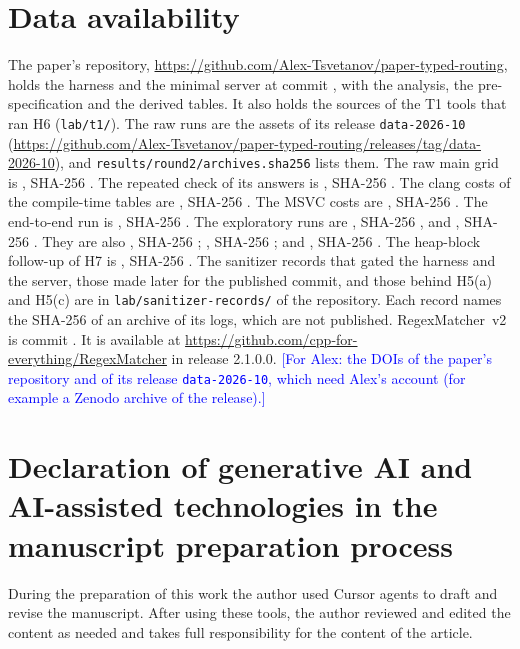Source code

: \documentclass[preprint,12pt,authoryear]{elsarticle}
\newif\ifsubmission
\newcommand{\ForAlex}[1]{\ifsubmission\PackageWarning{main}{a ForAlex note is left in the text}\else
  \textcolor{blue}{[For Alex: #1]}\fi}
\newcommand{\RegexMatcherURL}{\url{https://github.com/cpp-for-everything/RegexMatcher}}
\newcommand{\RegexMatcherRelease}{2.1.0.0}
\newcommand{\PaperRepoURL}{\url{https://github.com/Alex-Tsvetanov/paper-typed-routing}}
\newcommand{\DataRelease}{\texttt{data-2026-10}}
\newcommand{\DataReleaseURL}{\url{https://github.com/Alex-Tsvetanov/paper-typed-routing/releases/tag/data-2026-10}}
\newcommand{\RecordsDir}{\texttt{lab/sanitizer-records/}}
\newcommand{\hex}[1]{\texttt{\expandafter\seqsplit\expandafter{#1}}}
\begin{document}
\section*{Data availability}

The paper's repository, \PaperRepoURL, holds the harness and the minimal server at
commit \hex{\RbenchPublicCommitFull}, with the analysis, the pre-specification and the derived
tables. It also holds the sources of the T1 tools that ran H6 (\texttt{lab/t1/}). The raw runs are
the assets of its release \DataRelease{} (\DataReleaseURL), and \texttt{results/round2/archives.sha256}
lists them. The raw main grid is \hex{\ArchiveMain}, SHA-256 \hex{\ArchiveMainSha}. The repeated
check of its answers is \hex{\ArchiveVerify}, SHA-256 \hex{\ArchiveVerifySha}. The clang costs of
the compile-time tables are \hex{\ArchiveCt}, SHA-256 \hex{\ArchiveCtSha}. The MSVC costs are
\hex{\ArchiveMsvc}, SHA-256 \hex{\ArchiveMsvcSha}. The end-to-end run is \hex{\ArchiveHSix}, SHA-256
\hex{\ArchiveHSixSha}. The exploratory runs are \hex{\ArchiveExGithub}, SHA-256
\hex{\ArchiveExGithubSha}, and \hex{\ArchiveExMiss}, SHA-256 \hex{\ArchiveExMissSha}. They are also
\hex{\ArchiveExVocab}, SHA-256 \hex{\ArchiveExVocabSha}; \hex{\ArchiveExZipf}, SHA-256
\hex{\ArchiveExZipfSha}; and \hex{\ArchiveExNoDecoy}, SHA-256 \hex{\ArchiveExNoDecoySha}. The
heap-block follow-up of H7 is \hex{\ArchiveCtHeap}, SHA-256 \hex{\ArchiveCtHeapSha}. The sanitizer
records that gated the harness and the server, those made later for the published commit, and those
behind H5(a) and H5(c) are in \RecordsDir{} of the repository. Each record names the SHA-256 of an archive of its logs, which are not published.
RegexMatcher~v2 is commit \hex{\RegexMatcherCommitFull}. It is available at \RegexMatcherURL{} in
release \RegexMatcherRelease. \ForAlex{the DOIs of the paper's repository and of its release
\DataRelease, which need Alex's account (for example a Zenodo archive of the release).}

\section*{Declaration of generative AI and AI-assisted technologies in the manuscript preparation process}

During the preparation of this work the author used Cursor agents to draft and revise the manuscript.
After using these tools, the author reviewed and edited the content as needed and takes full responsibility for the content of the article.
\end{document}
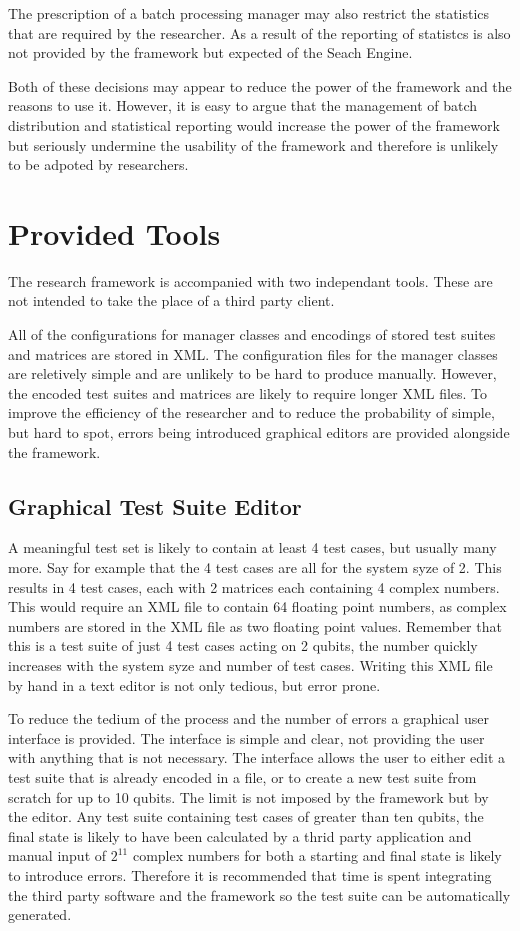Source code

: The prescription of a batch processing manager may also restrict the statistics that are required by the researcher.
As a result of the reporting of statistcs is also not provided by the framework but expected of the Seach Engine.

Both of these decisions may appear to reduce the power of the framework and the reasons to use it.
However, it is easy to argue that the management of batch distribution and statistical reporting would increase the power of the framework but seriously undermine the usability of the framework and therefore is unlikely to be adpoted by researchers.

\section{Provided Tools}
The research framework is accompanied with two independant tools.
These are not intended to take the place of a third party client.

All of the configurations for manager classes and encodings of stored test suites and matrices are stored in XML.
The configuration files for the manager classes are reletively simple and are unlikely to be hard to produce manually.
However, the encoded test suites and matrices are likely to require longer XML files.
To improve the efficiency of the researcher and to reduce the probability of simple, but hard to spot, errors being introduced graphical editors are provided alongside the framework.

\subsection{Graphical Test Suite Editor}
\label{sec:indtestsuiteeditor}
A meaningful test set is likely to contain at least 4 test cases, but usually many more.
Say for example that the 4 test cases are all for the system syze of 2.
This results in 4 test cases, each with 2 matrices each containing 4 complex numbers.
This would require an XML file to contain 64 floating point numbers, as complex numbers are stored in the XML file as two floating point values.
Remember that this is a test suite of just 4 test cases acting on 2 qubits, the number quickly increases with the system syze and number of test cases.
Writing this XML file by hand in a text editor is not only tedious, but error prone.

To reduce the tedium of the process and the number of errors a graphical user interface is provided.
The interface is simple and clear, not providing the user with anything that is not necessary.
The interface allows the user to either edit a test suite that is already encoded in a file, or to create a new test suite from scratch for up to 10 qubits.
The limit is not imposed by the framework but by the editor.
Any test suite containing test cases of greater than ten qubits, the final state is likely to have been calculated by a thrid party application and manual input of $2^{11}$ complex numbers for both a starting and final state is likely to introduce errors.
Therefore it is recommended that time is spent integrating the third party software and the framework so the test suite can be automatically generated.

## TASK DETAILS:
For each record, return its text exactly and leave any picture out.

## SOLUTION TO THE PROBLEM:
Source code

: \documentclass[preprint,12pt,authoryear]{elsarticle}
\newif\ifsubmission
\newcommand{\ForAlex}[1]{\ifsubmission\PackageWarning{main}{a ForAlex note is left in the text}\else
  \textcolor{blue}{[For Alex: #1]}\fi}
\newcommand{\RegexMatcherURL}{\url{https://github.com/cpp-for-everything/RegexMatcher}}
\newcommand{\RegexMatcherRelease}{2.1.0.0}
\newcommand{\PaperRepoURL}{\url{https://github.com/Alex-Tsvetanov/paper-typed-routing}}
\newcommand{\DataRelease}{\texttt{data-2026-10}}
\newcommand{\DataReleaseURL}{\url{https://github.com/Alex-Tsvetanov/paper-typed-routing/releases/tag/data-2026-10}}
\newcommand{\RecordsDir}{\texttt{lab/sanitizer-records/}}
\newcommand{\hex}[1]{\texttt{\expandafter\seqsplit\expandafter{#1}}}
\begin{document}
\section*{Data availability}

The paper's repository, \PaperRepoURL, holds the harness and the minimal server at
commit \hex{\RbenchPublicCommitFull}, with the analysis, the pre-specification and the derived
tables. It also holds the sources of the T1 tools that ran H6 (\texttt{lab/t1/}). The raw runs are
the assets of its release \DataRelease{} (\DataReleaseURL), and \texttt{results/round2/archives.sha256}
lists them. The raw main grid is \hex{\ArchiveMain}, SHA-256 \hex{\ArchiveMainSha}. The repeated
check of its answers is \hex{\ArchiveVerify}, SHA-256 \hex{\ArchiveVerifySha}. The clang costs of
the compile-time tables are \hex{\ArchiveCt}, SHA-256 \hex{\ArchiveCtSha}. The MSVC costs are
\hex{\ArchiveMsvc}, SHA-256 \hex{\ArchiveMsvcSha}. The end-to-end run is \hex{\ArchiveHSix}, SHA-256
\hex{\ArchiveHSixSha}. The exploratory runs are \hex{\ArchiveExGithub}, SHA-256
\hex{\ArchiveExGithubSha}, and \hex{\ArchiveExMiss}, SHA-256 \hex{\ArchiveExMissSha}. They are also
\hex{\ArchiveExVocab}, SHA-256 \hex{\ArchiveExVocabSha}; \hex{\ArchiveExZipf}, SHA-256
\hex{\ArchiveExZipfSha}; and \hex{\ArchiveExNoDecoy}, SHA-256 \hex{\ArchiveExNoDecoySha}. The
heap-block follow-up of H7 is \hex{\ArchiveCtHeap}, SHA-256 \hex{\ArchiveCtHeapSha}. The sanitizer
records that gated the harness and the server, those made later for the published commit, and those
behind H5(a) and H5(c) are in \RecordsDir{} of the repository. Each record names the SHA-256 of an archive of its logs, which are not published.
RegexMatcher~v2 is commit \hex{\RegexMatcherCommitFull}. It is available at \RegexMatcherURL{} in
release \RegexMatcherRelease. \ForAlex{the DOIs of the paper's repository and of its release
\DataRelease, which need Alex's account (for example a Zenodo archive of the release).}

\section*{Declaration of generative AI and AI-assisted technologies in the manuscript preparation process}

During the preparation of this work the author used Cursor agents to draft and revise the manuscript.
After using these tools, the author reviewed and edited the content as needed and takes full responsibility for the content of the article.
\end{document}
Source code

: The prescription of a batch processing manager may also restrict the statistics that are required by the researcher.
As a result of the reporting of statistcs is also not provided by the framework but expected of the Seach Engine.

Both of these decisions may appear to reduce the power of the framework and the reasons to use it.
However, it is easy to argue that the management of batch distribution and statistical reporting would increase the power of the framework but seriously undermine the usability of the framework and therefore is unlikely to be adpoted by researchers.

\section{Provided Tools}
The research framework is accompanied with two independant tools.
These are not intended to take the place of a third party client.

All of the configurations for manager classes and encodings of stored test suites and matrices are stored in XML.
The configuration files for the manager classes are reletively simple and are unlikely to be hard to produce manually.
However, the encoded test suites and matrices are likely to require longer XML files.
To improve the efficiency of the researcher and to reduce the probability of simple, but hard to spot, errors being introduced graphical editors are provided alongside the framework.

\subsection{Graphical Test Suite Editor}
\label{sec:indtestsuiteeditor}
A meaningful test set is likely to contain at least 4 test cases, but usually many more.
Say for example that the 4 test cases are all for the system syze of 2.
This results in 4 test cases, each with 2 matrices each containing 4 complex numbers.
This would require an XML file to contain 64 floating point numbers, as complex numbers are stored in the XML file as two floating point values.
Remember that this is a test suite of just 4 test cases acting on 2 qubits, the number quickly increases with the system syze and number of test cases.
Writing this XML file by hand in a text editor is not only tedious, but error prone.

To reduce the tedium of the process and the number of errors a graphical user interface is provided.
The interface is simple and clear, not providing the user with anything that is not necessary.
The interface allows the user to either edit a test suite that is already encoded in a file, or to create a new test suite from scratch for up to 10 qubits.
The limit is not imposed by the framework but by the editor.
Any test suite containing test cases of greater than ten qubits, the final state is likely to have been calculated by a thrid party application and manual input of $2^{11}$ complex numbers for both a starting and final state is likely to introduce errors.
Therefore it is recommended that time is spent integrating the third party software and the framework so the test suite can be automatically generated.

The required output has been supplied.